§ ASSIGNED TASK
Tell how many lines in these records contain the string "system", with only the number as the reply.

§ EXTRACTED RECORDS
■ ■ ■ ■ ■ ■ ■
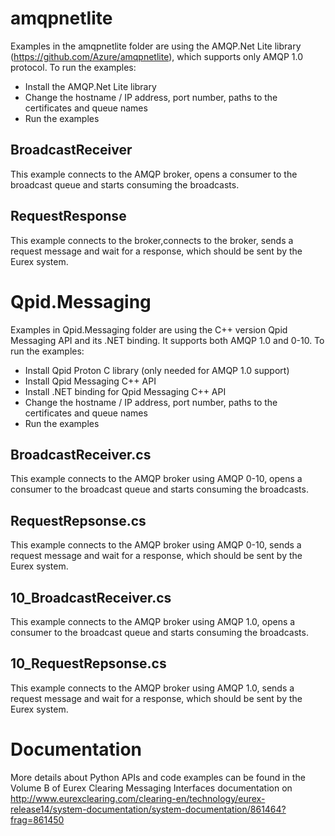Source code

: # amqpnetlite

Examples in the amqpnetlite folder are using the AMQP.Net Lite library (https://github.com/Azure/amqpnetlite), which supports only AMQP 1.0 protocol. To run the examples:
- Install the AMQP.Net Lite library
- Change the hostname / IP address, port number, paths to the certificates and queue names
- Run the examples

## BroadcastReceiver

This example connects to the AMQP broker, opens a consumer to the broadcast queue and starts consuming the broadcasts.

## RequestResponse

This example connects to the broker,connects to the broker, sends a request message and wait for a response, which should be sent by the Eurex system.

# Qpid.Messaging

Examples in Qpid.Messaging folder are using the C++ version Qpid Messaging API and its .NET binding. It supports both AMQP 1.0 and 0-10. To run the examples:
- Install Qpid Proton C library (only needed for AMQP 1.0 support)
- Install Qpid Messaging C++ API
- Install .NET binding for Qpid Messaging C++ API
- Change the hostname / IP address, port number, paths to the certificates and queue names
- Run the examples

## BroadcastReceiver.cs

This example connects to the AMQP broker using AMQP 0-10, opens a consumer to the broadcast queue and starts consuming the broadcasts.

## RequestRepsonse.cs

This example connects to the AMQP broker using AMQP 0-10, sends a request message and wait for a response, which should be sent by the Eurex system.

## 10_BroadcastReceiver.cs

This example connects to the AMQP broker using AMQP 1.0, opens a consumer to the broadcast queue and starts consuming the broadcasts.

## 10_RequestRepsonse.cs

This example connects to the AMQP broker using AMQP 1.0, sends a request message and wait for a response, which should be sent by the Eurex system.

# Documentation

More details about Python APIs and code examples can be found in the Volume B of Eurex Clearing Messaging Interfaces documentation on http://www.eurexclearing.com/clearing-en/technology/eurex-release14/system-documentation/system-documentation/861464?frag=861450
■ ■ ■ ■ ■ ■ ■
§ TASK RESULT
4